Angesichts dieses Kontextes erscheint eine Debatte zur Finanzierung von Kultur in den falschen Rahmen gestellt. Menschwerden und Menschsein unter finanziellem Vorbehalt? Wohl kaum. Kultur kann konsequenter Weise nur Daseinsvorsorge sein. Bei aller Debatte, in einem dürften alle noch so unterschiedlichen Positionen übereinstimmen: Kulturlosigkeit will niemand, Kultur alle. Somit fragt sich, ob Kultur herstellbar ist und wenn ja, wie.

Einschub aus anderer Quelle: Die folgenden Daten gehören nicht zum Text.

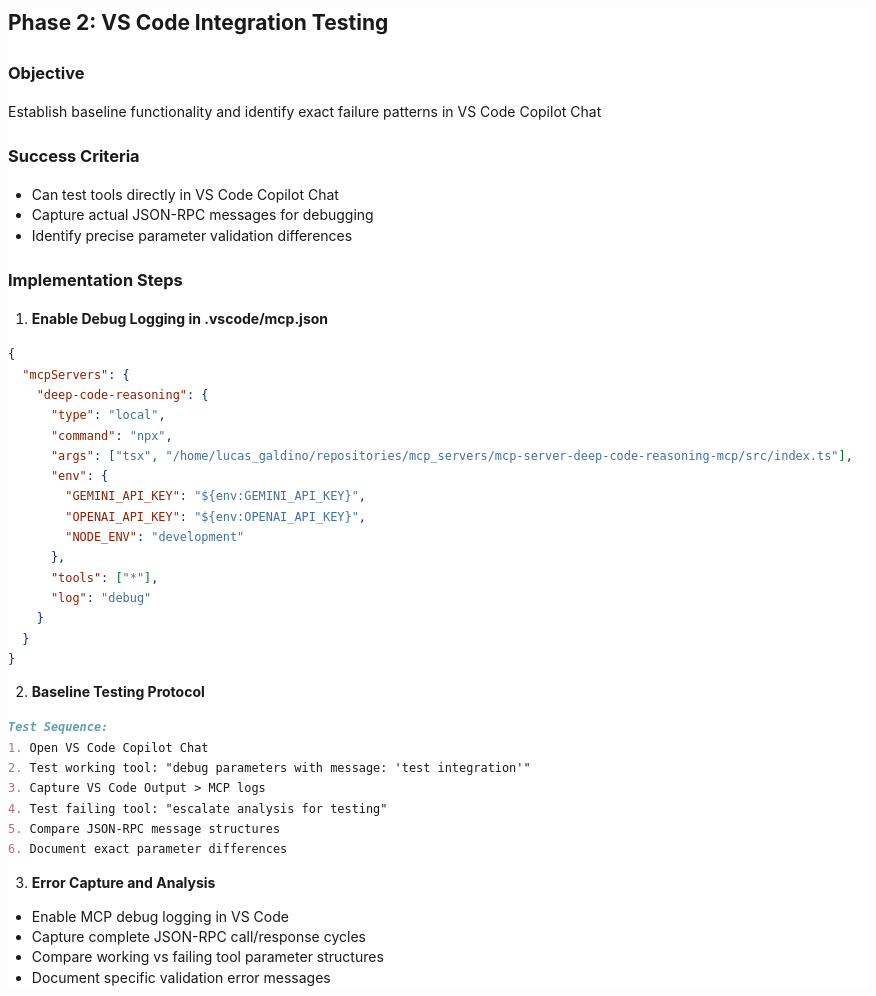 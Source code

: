 ## Phase 2: VS Code Integration Testing

### Objective

Establish baseline functionality and identify exact failure patterns in VS Code Copilot Chat

### Success Criteria

- Can test tools directly in VS Code Copilot Chat
- Capture actual JSON-RPC messages for debugging
- Identify precise parameter validation differences

### Implementation Steps

1. **Enable Debug Logging in .vscode/mcp.json**

```json
{
  "mcpServers": {
    "deep-code-reasoning": {
      "type": "local", 
      "command": "npx",
      "args": ["tsx", "/home/lucas_galdino/repositories/mcp_servers/mcp-server-deep-code-reasoning-mcp/src/index.ts"],
      "env": {
        "GEMINI_API_KEY": "${env:GEMINI_API_KEY}",
        "OPENAI_API_KEY": "${env:OPENAI_API_KEY}",
        "NODE_ENV": "development"
      },
      "tools": ["*"],
      "log": "debug"
    }
  }
}
```

2. **Baseline Testing Protocol**

```markdown
Test Sequence:
1. Open VS Code Copilot Chat
2. Test working tool: "debug parameters with message: 'test integration'"
3. Capture VS Code Output > MCP logs 
4. Test failing tool: "escalate analysis for testing"
5. Compare JSON-RPC message structures
6. Document exact parameter differences
```

3. **Error Capture and Analysis**

- Enable MCP debug logging in VS Code
- Capture complete JSON-RPC call/response cycles
- Compare working vs failing tool parameter structures
- Document specific validation error messages
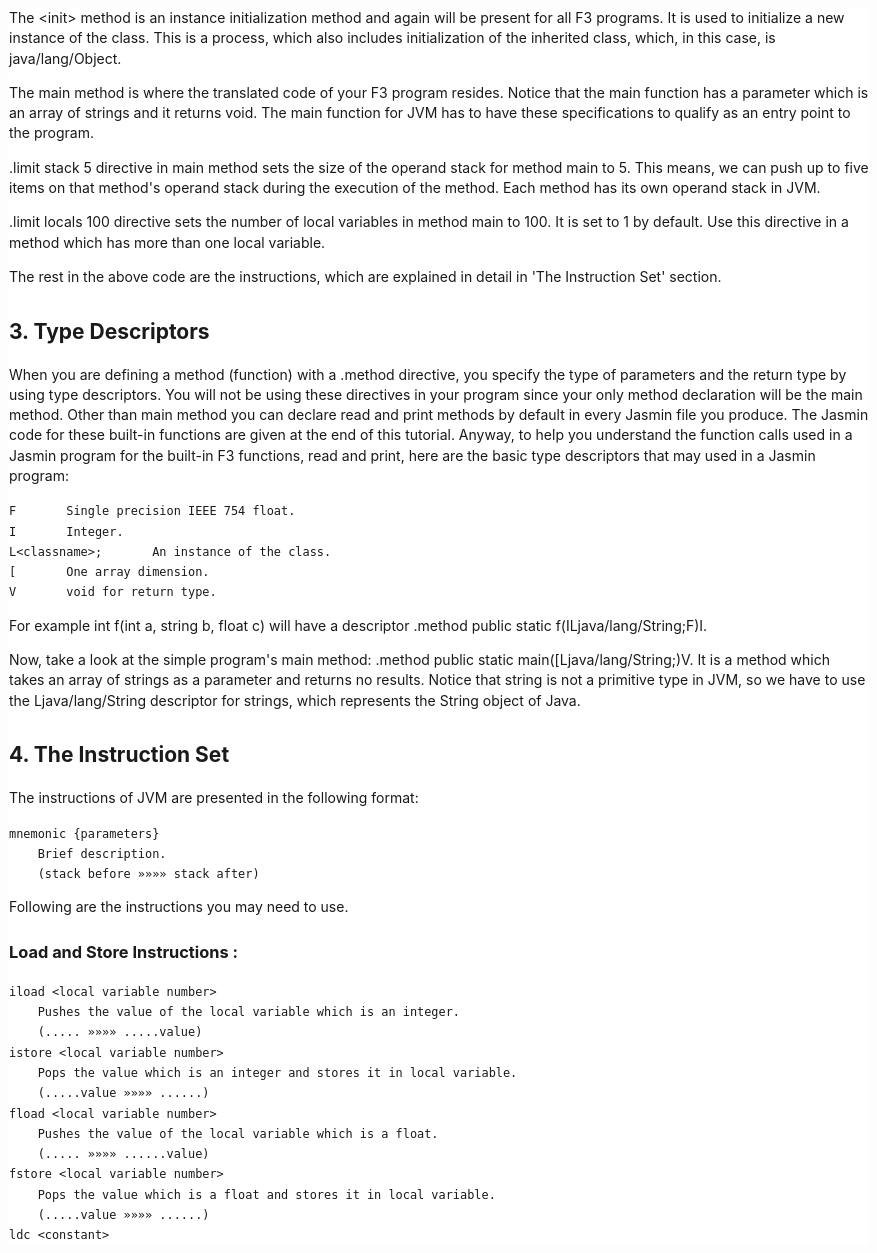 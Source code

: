The \<init> method is an instance initialization method and again will be present for all F3 programs. It is used to initialize a new instance of the class. This is a process, which also includes initialization of the inherited class, which, in this case, is java/lang/Object.

The main method is where the translated code of your F3 program resides. Notice that the main function has a parameter which is an array of strings and it returns void. The main function for JVM has to have these specifications to qualify as an entry point to the program.

.limit stack 5 directive in main method sets the size of the operand stack for method main to 5. This means, we can push up to five items on that method's operand stack during the execution of the method. Each method has its own operand stack in JVM.

.limit locals 100 directive sets the number of local variables in method main to 100. It is set to 1 by default. Use this directive in a method which has more than one local variable.

The rest in the above code are the instructions, which are explained in detail in 'The Instruction Set' section.

## 3. Type Descriptors

When you are defining a method (function) with a .method directive, you specify the type of parameters and the return type by using type descriptors. You will not be using these directives in your program since your only method declaration will be the main method. Other than main method you can declare read and print methods by default in every Jasmin file you produce. The Jasmin code for these built-in functions are given at the end of this tutorial. Anyway, to help you understand the function calls used in a Jasmin program for the built-in F3 functions, read and print, here are the basic type descriptors that may used in a Jasmin program:

    F 		Single precision IEEE 754 float.
    I 		Integer.
    L<classname>; 		An instance of the class.
    [ 		One array dimension.
    V 		void for return type.

For example int f(int a, string b, float c) will have a descriptor .method public static f(ILjava/lang/String;F)I.

Now, take a look at the simple program's main method: .method public static main([Ljava/lang/String;)V. It is a method which takes an array of strings as a parameter and returns no results. Notice that string is not a primitive type in JVM, so we have to use the Ljava/lang/String descriptor for strings, which represents the String object of Java.

## 4. The Instruction Set

The instructions of JVM are presented in the following format:

    mnemonic {parameters}
        Brief description.
        (stack before »»»» stack after)

Following are the instructions you may need to use.

### Load and Store Instructions :

    iload <local variable number>
        Pushes the value of the local variable which is an integer.
        (..... »»»» .....value)
    istore <local variable number>
        Pops the value which is an integer and stores it in local variable.
        (.....value »»»» ......)
    fload <local variable number>
        Pushes the value of the local variable which is a float.
        (..... »»»» ......value)
    fstore <local variable number>
        Pops the value which is a float and stores it in local variable.
        (.....value »»»» ......)
    ldc <constant> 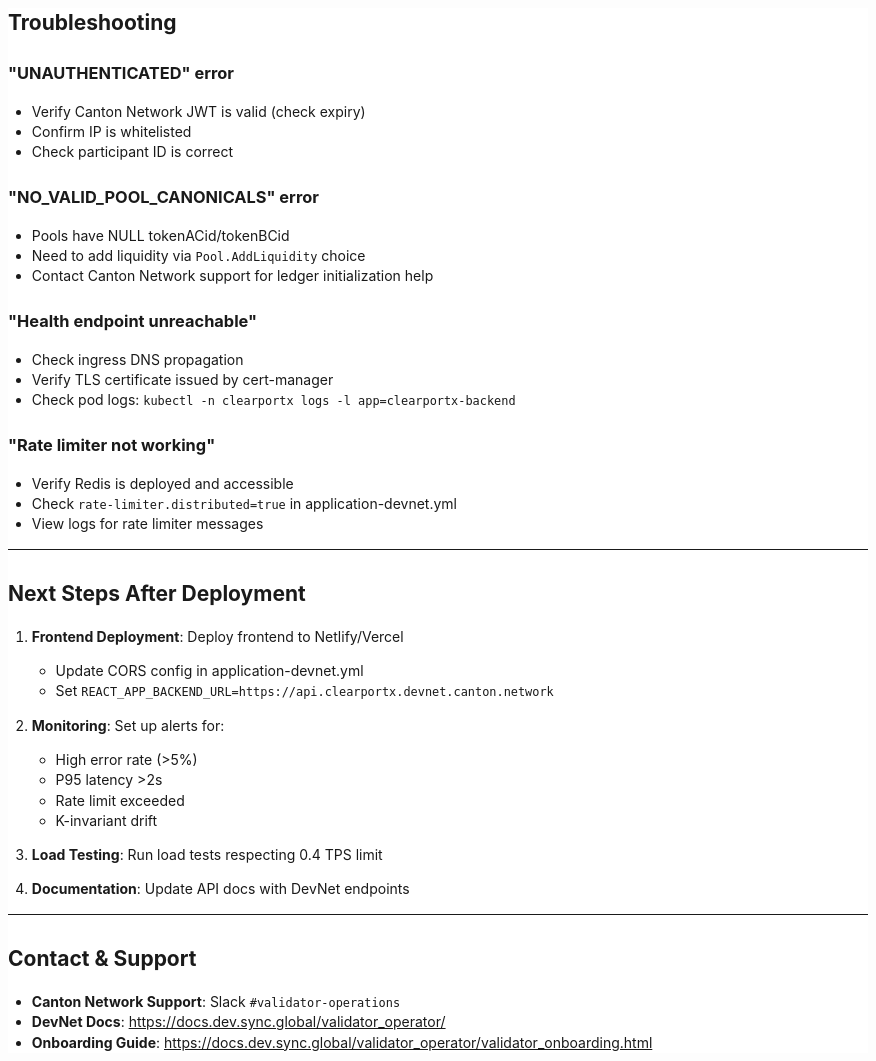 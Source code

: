 
## Troubleshooting

### "UNAUTHENTICATED" error
- Verify Canton Network JWT is valid (check expiry)
- Confirm IP is whitelisted
- Check participant ID is correct

### "NO_VALID_POOL_CANONICALS" error
- Pools have NULL tokenACid/tokenBCid
- Need to add liquidity via `Pool.AddLiquidity` choice
- Contact Canton Network support for ledger initialization help

### "Health endpoint unreachable"
- Check ingress DNS propagation
- Verify TLS certificate issued by cert-manager
- Check pod logs: `kubectl -n clearportx logs -l app=clearportx-backend`

### "Rate limiter not working"
- Verify Redis is deployed and accessible
- Check `rate-limiter.distributed=true` in application-devnet.yml
- View logs for rate limiter messages

---

## Next Steps After Deployment

1. **Frontend Deployment**: Deploy frontend to Netlify/Vercel
   - Update CORS config in application-devnet.yml
   - Set `REACT_APP_BACKEND_URL=https://api.clearportx.devnet.canton.network`

2. **Monitoring**: Set up alerts for:
   - High error rate (>5%)
   - P95 latency >2s
   - Rate limit exceeded
   - K-invariant drift

3. **Load Testing**: Run load tests respecting 0.4 TPS limit

4. **Documentation**: Update API docs with DevNet endpoints

---

## Contact & Support

- **Canton Network Support**: Slack `#validator-operations`
- **DevNet Docs**: https://docs.dev.sync.global/validator_operator/
- **Onboarding Guide**: https://docs.dev.sync.global/validator_operator/validator_onboarding.html
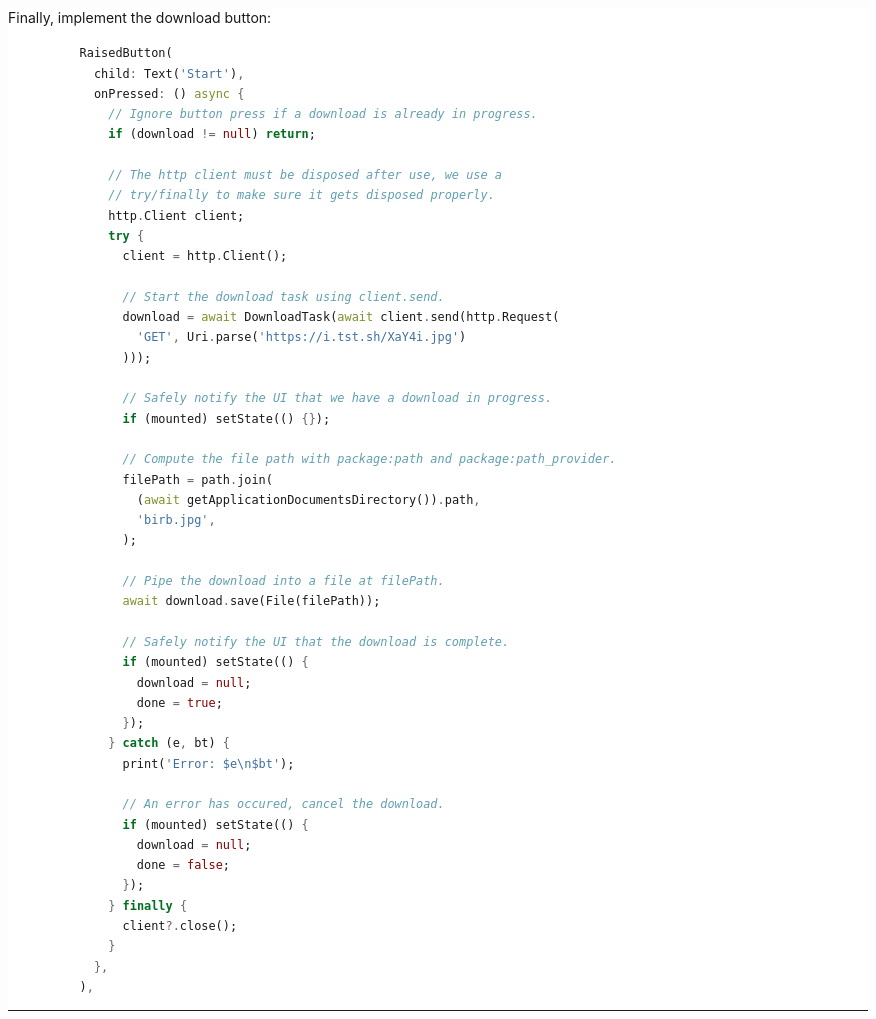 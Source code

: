 Finally, implement the download button:

```dart
          RaisedButton(
            child: Text('Start'),
            onPressed: () async {
              // Ignore button press if a download is already in progress.
              if (download != null) return;

              // The http client must be disposed after use, we use a
              // try/finally to make sure it gets disposed properly.
              http.Client client;
              try {
                client = http.Client();

                // Start the download task using client.send.
                download = await DownloadTask(await client.send(http.Request(
                  'GET', Uri.parse('https://i.tst.sh/XaY4i.jpg')
                )));

                // Safely notify the UI that we have a download in progress.
                if (mounted) setState(() {});
                
                // Compute the file path with package:path and package:path_provider.
                filePath = path.join(
                  (await getApplicationDocumentsDirectory()).path,
                  'birb.jpg',
                );

                // Pipe the download into a file at filePath.
                await download.save(File(filePath));

                // Safely notify the UI that the download is complete.
                if (mounted) setState(() {
                  download = null;
                  done = true;
                });
              } catch (e, bt) {
                print('Error: $e\n$bt');

                // An error has occured, cancel the download.
                if (mounted) setState(() {
                  download = null;
                  done = false;
                });
              } finally {
                client?.close();
              }
            },
          ),
```

--- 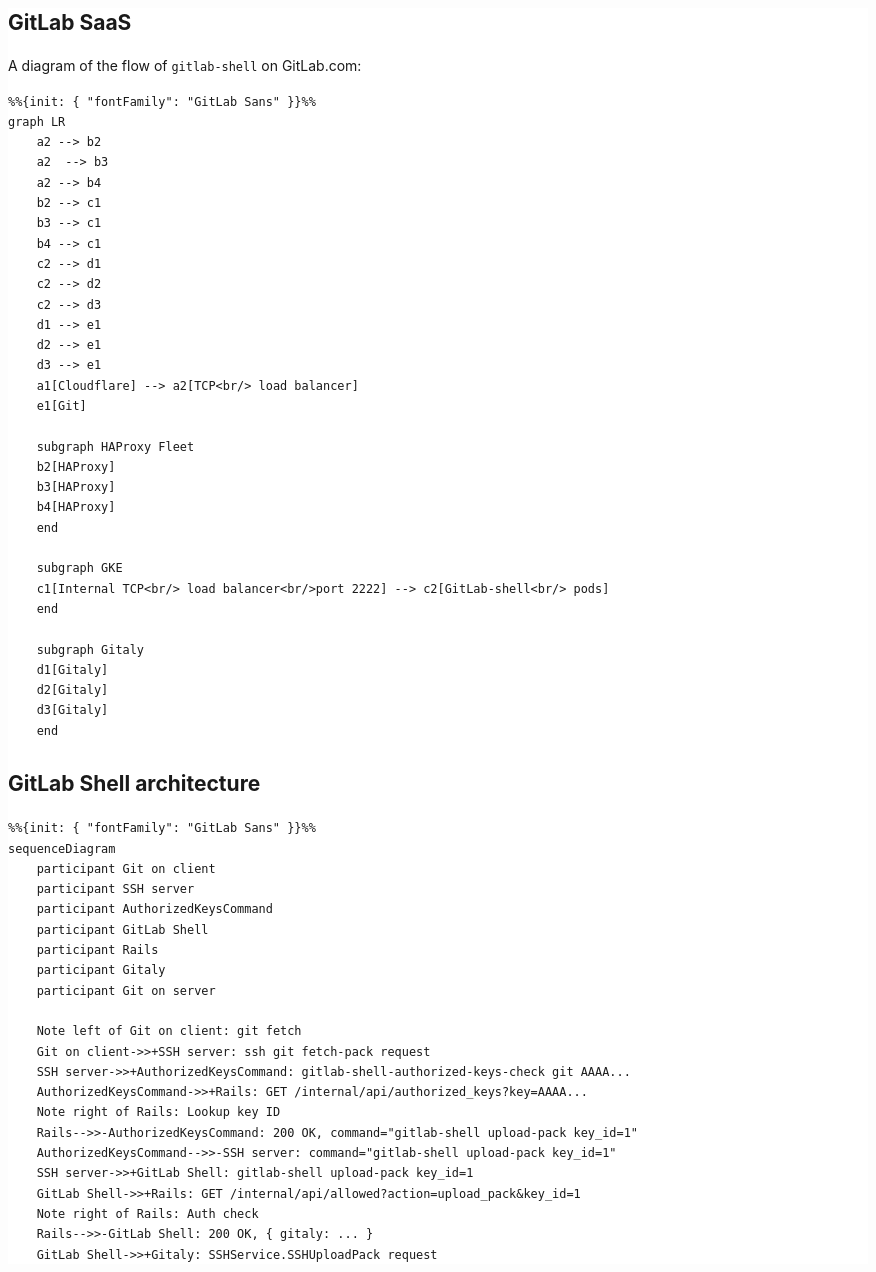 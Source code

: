 ## GitLab SaaS

A diagram of the flow of `gitlab-shell` on GitLab.com:

```mermaid
%%{init: { "fontFamily": "GitLab Sans" }}%%
graph LR
    a2 --> b2
    a2  --> b3
    a2 --> b4
    b2 --> c1
    b3 --> c1
    b4 --> c1
    c2 --> d1
    c2 --> d2
    c2 --> d3
    d1 --> e1
    d2 --> e1
    d3 --> e1
    a1[Cloudflare] --> a2[TCP<br/> load balancer]
    e1[Git]

    subgraph HAProxy Fleet
    b2[HAProxy]
    b3[HAProxy]
    b4[HAProxy]
    end

    subgraph GKE
    c1[Internal TCP<br/> load balancer<br/>port 2222] --> c2[GitLab-shell<br/> pods]
    end

    subgraph Gitaly
    d1[Gitaly]
    d2[Gitaly]
    d3[Gitaly]
    end
```

## GitLab Shell architecture

```mermaid
%%{init: { "fontFamily": "GitLab Sans" }}%%
sequenceDiagram
    participant Git on client
    participant SSH server
    participant AuthorizedKeysCommand
    participant GitLab Shell
    participant Rails
    participant Gitaly
    participant Git on server

    Note left of Git on client: git fetch
    Git on client->>+SSH server: ssh git fetch-pack request
    SSH server->>+AuthorizedKeysCommand: gitlab-shell-authorized-keys-check git AAAA...
    AuthorizedKeysCommand->>+Rails: GET /internal/api/authorized_keys?key=AAAA...
    Note right of Rails: Lookup key ID
    Rails-->>-AuthorizedKeysCommand: 200 OK, command="gitlab-shell upload-pack key_id=1"
    AuthorizedKeysCommand-->>-SSH server: command="gitlab-shell upload-pack key_id=1"
    SSH server->>+GitLab Shell: gitlab-shell upload-pack key_id=1
    GitLab Shell->>+Rails: GET /internal/api/allowed?action=upload_pack&key_id=1
    Note right of Rails: Auth check
    Rails-->>-GitLab Shell: 200 OK, { gitaly: ... }
    GitLab Shell->>+Gitaly: SSHService.SSHUploadPack request
```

Zunächst einmal geschieht dies fast unbemerkt, quasi automatisch mittels Enkulturation. Dies ist der Prozess des Hineinwachsens in eine Kultur, deren Verinnerlichung – im Rahmen der Sozialisation, d.h. dem Sozialwerden des Einzelnen. Hierfür wiederum bedarf es der Institutionen bzw. selbige spielen eine große Rolle, angefangen bei der Familie über die Schule und die Arbeitsstelle bis hin zu Vereinen jeglicher Couleur und Weltanschauungsangeboten. Dabei geht es stets auch um die Vermittlung von Werten und letztlich das Kant’sche Dreieck „Was kann ich wissen?“, „Was soll ich tun?“, „Was darf ich hoffen?“. Sozialisation ist nie abgeschlossen. Im Zentrum stehen die Entwicklung der menschlichen Persönlichkeit, sowie die zahlreichen sozialen Beziehungen einer Person. Kultur im weiten und im engen Sinn spielt dabei eine erhebliche Rolle.

Dennoch wird bundesweit zunehmend versucht Kultur das Licht auszuknipsen, wie in Rostock z. B. beinahe dem LiWu. Kultur wieder nur als Frage des Geldes? Gar als Marktwert und Ware? Der Mensch als Ware wäre die folgerichtige Konsequenz – und die Anpassung des Einzelnen an die selbst geschaffene Gesellschaft.

Doch dann kommt da ein Jean Jacques Rousseau im 18. Jahrhundert daher und meint, man könne für die Gesellschaft nur gegen die Gesellschaft erziehen. Erziehung und somit Sozialisation und Enkulturation als Kultur-Utopie? Die Gegenwart sieht anders aus, da scheint es eher um Kultur-Verwaltung zu gehen.

Kultur und Verwaltung

Die Umwandlung der Kulturstrukturen nach der Wende hat dazu geführt, dass der ehemals ausschließlich staatlich verwaltete Kulturbereich heute in nicht geringem Ausmaß von gemeinnützigen Trägern und privaten Initiativen getragen wird, die auch wirtschaftlich arbeiten (müssen).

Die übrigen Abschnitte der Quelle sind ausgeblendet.